New Florida Law Affects Estoppel Certificates

Senate Bill 398 (SB 398) affects how associations handle estoppel certificates. This, along with new legislation took effect in Florida that adds several requirements to the Florida Condominium Act and Florida Statutes Chapter 718.  What the heck is an estoppel certificate?  Read on for details. 

When a unit or parcel located in a community is sold, the community association must give the lender or buyer an estoppel certificate. The estoppel certificate proves whether there are any remaining debts or financial obligations that may affect a loan settlement. Outstanding dues or fees that are owed, such as can be then incorporated into the amount due at closing. 

The new law is in place to keep previously unregulated preparation costs at bay, how much time an association has to furnish the estoppel letter, and exactly what the letter must contain. 

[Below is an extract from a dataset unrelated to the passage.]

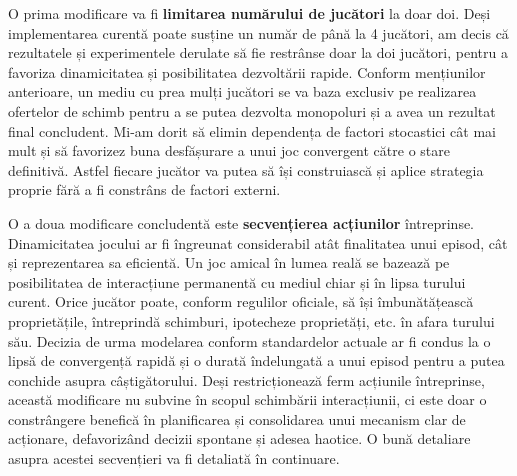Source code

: O prima modificare va fi \textbf{limitarea numărului de jucători} la doar doi. Deși implementarea curentă poate susține un număr de până la 4 jucători, am decis că rezultatele și experimentele derulate să fie restrânse doar la doi jucători, pentru a favoriza dinamicitatea și posibilitatea dezvoltării rapide. Conform mențiunilor anterioare, un mediu cu prea mulți jucători se va baza exclusiv pe realizarea ofertelor de schimb pentru a se putea dezvolta monopoluri și a avea un rezultat final concludent. Mi-am dorit să elimin dependența de factori stocastici cât mai mult și să favorizez buna desfășurare a unui joc convergent către o stare definitivă. Astfel fiecare jucător va putea să își construiască și aplice strategia proprie fără a fi constrâns de factori externi.

O a doua modificare concludentă este \textbf{secvențierea acțiunilor} întreprinse. Dinamicitatea jocului ar fi îngreunat considerabil atât finalitatea unui episod, cât și reprezentarea sa eficientă. Un joc amical în lumea reală se bazează pe posibilitatea de interacțiune permanentă cu mediul chiar și în lipsa turului curent. Orice jucător poate, conform regulilor oficiale, să își îmbunătățească proprietățile, întreprindă schimburi, ipotecheze proprietăți, etc. în afara turului său. Decizia de urma modelarea conform standardelor actuale ar fi condus la o lipsă de convergență rapidă și o durată îndelungată a unui episod pentru a putea conchide asupra câștigătorului. Deși restricționează ferm acțiunile întreprinse, această modificare nu subvine în scopul schimbării interacțiunii, ci este doar o constrângere benefică în planificarea și consolidarea unui mecanism clar de acționare, defavorizând decizii spontane și adesea haotice. O bună detaliare asupra acestei secvențieri va fi detaliată în continuare.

    • The new law caps preparation costs at $250 (with a few exceptions). Prior to the legislation, “reasonable” fees were determined by the association and sometimes skyrocketed to more than $1,500. 
    • Associations now have 10 days to deliver the letter to the lender rather than 15. 
    • The letter must contain a standard and very specific list of information including an itemized list of special assessments owed by the seller, if there are any open violations, and more. Association administrators are encouraged to contact their lawyer to ensure compliance with this new law. 

 

Read more about how the changes to the Florida law may affect you. It’s crucial to adhere to the laws regarding documents, monies owed and paid, and lease agreements. Failing to follow the laws that DO change is a huge liability, not to mention it paints you and your association in a poor light.  Stick to the rules, keep good records, and be a good neighbor.